Alfredo Calderón

Personal information
- Full name: Alfredo Andrés Calderón Rosales
- Date of birth: 24 February 1986 (age 40)
- Place of birth: Limache, Chile
- Height: 1.92 m (6 ft 4 in)
- Position: Striker

Team information
- Current team: Curacaví FC
- Number: 21

Youth career
- Villa Independencia
- Miraflores Limache
- 2001–2005: Coquimbo Unido

Senior career*
- Years: Team / Apps / (Gls)
- 2005–2008: Coquimbo Unido / 54 / (13)
- 2007: → Deportes Ovalle (loan)
- 2009–2010: Santiago Wanderers / 18 / (3)
- 2012: San Luis / 10 / (3)
- 2012: Lota Schwager / 8 / (1)
- 2013: Racing de Olavarría / 15 / (3)
- 2015: Deportes Valdivia / 4 / (2)
- 2016–2017: Lota Schwager / 18 / (8)
- 2017: Deportes Pintana / 17 / (6)
- 2019: Deportivo Caupolicán / – / (–)
- 2020: Fedenort / – / (–)
- 2025–: Curacaví FC / – / (–)

= Alfredo Calderón (footballer) =

Chilean footballer (born 1986)

Alfredo Andrés Calderón Rosales (born 24 February 1986) is a Chilean footballer who plays as a striker for Curacaví FC.

==Career==
As a child, Calderón was with Villa Independencia and Club Miraflores in his hometown. Then he joined Coquimbo Unido youth system. A young player yet, he scored a goal versus Everton in the 2005 Torneo Apertura of the Primera División, becoming an important piece in the championship, where his club was the runner-up. He also is well remembered by the club fans after scored a goal versus Deportes La Serena, the traditional rival, in a 2–2 draw what was played in two parts due to incidents from both clubs fans. In 2007, he played on loan at Deportes Ovalle and was chosen as the best player of the Tercera División.
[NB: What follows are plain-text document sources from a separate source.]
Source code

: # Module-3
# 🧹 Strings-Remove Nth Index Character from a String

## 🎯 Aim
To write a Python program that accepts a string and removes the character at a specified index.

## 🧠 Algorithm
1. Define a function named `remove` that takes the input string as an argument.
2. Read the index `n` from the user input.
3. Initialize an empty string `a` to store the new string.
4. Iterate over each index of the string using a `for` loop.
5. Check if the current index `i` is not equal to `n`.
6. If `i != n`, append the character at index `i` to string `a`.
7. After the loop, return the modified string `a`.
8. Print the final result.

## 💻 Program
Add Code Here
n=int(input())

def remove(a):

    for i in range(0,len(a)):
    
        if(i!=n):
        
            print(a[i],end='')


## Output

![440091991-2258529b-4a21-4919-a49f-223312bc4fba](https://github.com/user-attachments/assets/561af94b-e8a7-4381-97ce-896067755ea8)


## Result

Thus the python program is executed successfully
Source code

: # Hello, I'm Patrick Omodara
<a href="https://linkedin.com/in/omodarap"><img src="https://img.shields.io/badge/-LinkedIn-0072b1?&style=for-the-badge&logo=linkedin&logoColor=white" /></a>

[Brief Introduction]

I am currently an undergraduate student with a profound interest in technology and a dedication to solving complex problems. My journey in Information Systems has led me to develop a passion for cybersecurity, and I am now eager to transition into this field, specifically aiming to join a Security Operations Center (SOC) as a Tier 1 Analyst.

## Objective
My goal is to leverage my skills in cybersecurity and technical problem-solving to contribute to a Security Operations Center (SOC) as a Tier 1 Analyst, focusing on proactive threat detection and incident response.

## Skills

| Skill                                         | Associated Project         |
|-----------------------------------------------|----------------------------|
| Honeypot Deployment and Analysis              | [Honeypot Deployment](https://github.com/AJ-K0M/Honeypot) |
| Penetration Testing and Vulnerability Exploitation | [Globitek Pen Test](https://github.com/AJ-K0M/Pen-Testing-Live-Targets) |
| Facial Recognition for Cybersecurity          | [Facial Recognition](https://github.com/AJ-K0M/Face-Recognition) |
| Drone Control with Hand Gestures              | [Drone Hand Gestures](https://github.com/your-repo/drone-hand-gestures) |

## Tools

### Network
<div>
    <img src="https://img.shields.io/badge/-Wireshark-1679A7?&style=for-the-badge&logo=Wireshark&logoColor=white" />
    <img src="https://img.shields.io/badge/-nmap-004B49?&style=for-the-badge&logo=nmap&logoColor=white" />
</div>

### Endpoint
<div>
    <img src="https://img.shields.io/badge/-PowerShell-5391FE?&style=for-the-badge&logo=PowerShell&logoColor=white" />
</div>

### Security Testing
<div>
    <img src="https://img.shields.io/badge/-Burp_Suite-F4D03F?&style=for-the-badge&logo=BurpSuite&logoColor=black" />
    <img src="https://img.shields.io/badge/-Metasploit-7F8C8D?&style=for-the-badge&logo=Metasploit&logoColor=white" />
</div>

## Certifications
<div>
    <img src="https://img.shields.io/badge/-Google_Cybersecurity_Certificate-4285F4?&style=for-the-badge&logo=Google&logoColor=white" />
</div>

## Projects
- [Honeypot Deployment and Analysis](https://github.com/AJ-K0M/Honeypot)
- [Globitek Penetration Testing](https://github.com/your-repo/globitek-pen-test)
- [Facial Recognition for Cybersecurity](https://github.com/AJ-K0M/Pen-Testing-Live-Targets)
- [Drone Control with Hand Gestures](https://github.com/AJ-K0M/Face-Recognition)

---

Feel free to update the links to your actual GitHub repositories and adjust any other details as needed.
In 2009, he joined Santiago Wanderers in the Primera B, getting promotion to Primera División after the club was the runner-up of the 2009 Primera B. In 2012 he played for San Luis de Quillota and Lota Schwager in the Primera B. For Lota Schwager, he just scored one goal versus Coquimbo Unido in the last matchday of the 2012 Clausura, where his club could stay at the category.

In 2013 he played for Racing de Olavarría in Argentina, what was coached by Víctor Comisso, a former coach of Coquimbo Unido in 2008.
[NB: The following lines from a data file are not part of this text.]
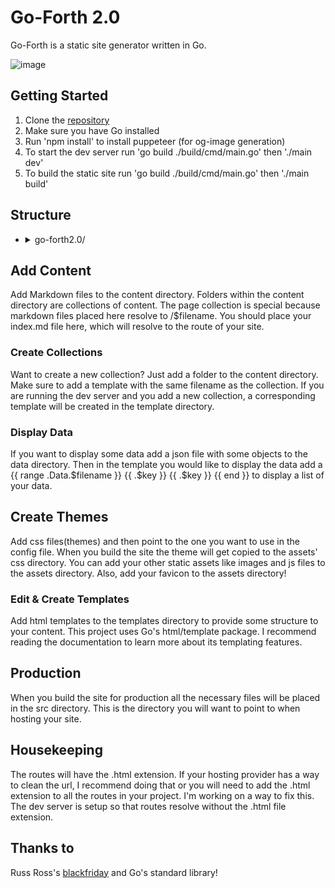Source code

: # Go-Forth 2.0

Go-Forth is a static site generator written in Go. 

![image](https://github.com/iamseeley/go-forth2.0/assets/104278845/82070d1c-052c-4470-b595-92717d4eb8fd)

## Getting Started

1. Clone the [repository](https://github.com/iamseeley/go-forth2.0)
2. Make sure you have Go installed
3. Run 'npm install' to install puppeteer (for og-image generation)
4. To start the dev server run 'go build ./build/cmd/main.go' then './main dev'
5. To build the static site run 'go build ./build/cmd/main.go' then './main build'

## Structure

<div>
<ul class="structure">
  <li>
    <details>
      <summary>go-forth2.0/</summary>
      <ul>
        <li>
          <details>
            <summary>assets/</summary>
            <ul>
              <li>css/</li>
              <li>images/</li>
              <li>js/</li>
              <li>og-image/</li>
              <li>favicon.ico</li>
            </ul>
          </details>
        </li>
        <li>build stuffs/</li>
        <li>
          <details>
            <summary>content/</summary>
            <ul>
              <li><a href="/">index.md</a></li>
              <li>
                <details>
                  <summary>post/</summary>
                  <ul>
                    <li><a href="/post/post1">post1.md</a></li>
                  </ul>
                </details>
              </li>
            </ul>
          </details>
        </li>
        <li>
          <details>
            <summary>data/</summary>
            <ul>
              <li>data.json</li>
            </ul>
          </details>
        </li>
        <li>src/ (output)</li>
        <li>
          <details>
            <summary>templates/</summary>
            <ul>
              <li>page.html</li>
              <li>og-image.html</li>
              <li>site.html</li>
            </ul>
          </details>
        </li>
        <li>
          <details>
            <summary>themes/</summary>
            <ul>
              <li>default.css</li>
            </ul>
          </details>
        </li>
        <li>config.json</li>
      </ul>
    </details>
  </li>
</ul>
</div>

## Add Content

Add Markdown files to the content directory. Folders within the content directory are collections of content. The page collection is special because markdown files placed here resolve to /$filename. You should place your index.md file here, which will resolve to the route of your site. 

### Create Collections

Want to create a new collection? Just add a folder to the content directory. Make sure to add a template with the same filename as the collection. If you are running the dev server and you add a new collection, a corresponding template will be created in the template directory. 

### Display Data

If you want to display some data add a json file with some objects to the data directory. Then in the template you would like to display the data add a {{ range .Data.$filename }}
                {{ .$key }}
                {{ .$key }}
        {{ end }} to display a list of your data.

## Create Themes

Add css files(themes) and then point to the one you want to use in the config file. When you build the site the theme will get copied to the assets' css directory. You can add your other static assets like images and js files to the assets directory. Also, add your favicon to the assets directory!

### Edit & Create Templates

Add html templates to the templates directory to provide some structure to your content. This project uses Go's html/template package. I recommend reading the documentation to learn more about its templating features.

## Production

When you build the site for production all the necessary files will be placed in the src directory. This is the directory you will want to point to when hosting your site.

## Housekeeping

The routes will have the .html extension. If your hosting provider has a way to clean the url, I recommend doing that or you will need to add the .html extension to all the routes in your project. I'm working on a way to fix this. The dev server is setup so that routes resolve without the .html file extension.

## Thanks to

Russ Ross's [blackfriday](https://github.com/russross/blackfriday) and Go's standard library!
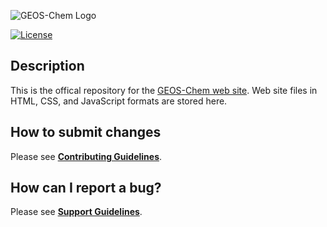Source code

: ![GEOS-Chem Logo](https://github.com/geoschem/geoschem.github.io/blob/main/img/GEOS-Chem_Logo_Light_Background.svg)

[![License](https://img.shields.io/badge/License-MIT-blue.svg)](https://github.com/geoschem/geoschem.github.io/blob/master/LICENSE.txt)

## Description
This is the offical repository for the [GEOS-Chem web site](https://geoschem.github.io).  Web site files in HTML, CSS, and JavaScript formats are stored here.

## How to submit changes
Please see **[Contributing Guidelines](https://github.com/geoschem/geoschem.github.io/CONTRIBUTING.md)**.

## How can I report a bug?
Please see **[Support Guidelines](https://github.com/geoschem/geoschem.github.io/blob/main/SUPPORT.md)**.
He left the football activity during 2014. After playing for Deportes Valdivia in 2015, he left the football activity again until October 2016, when he signed with Lota Schwager in the Segunda División Profesional, scoring eight times. In June 2017 he tried to sign with Coquimbo Unido, but the coach Patricio Graff rejected him. So he joined Deportes Pintana, his last club.

After his retirement, he made his home in Coquimbo and has played for amateur clubs such as Deportivo Caupolicán and Fedenort, where he coincided with other former professional footballers such as Félix Cortés and Miguel Ángel Estay.

In 2025, Calderón returned to football in the Chilean league system by signing with Curacaví FC.

==Personal life==
In 2017, he began to study for becoming a football manager) at the INAF (National Football Institute).

His son, Adriano, is a football forward from the Coquimbo Unido youth ranks.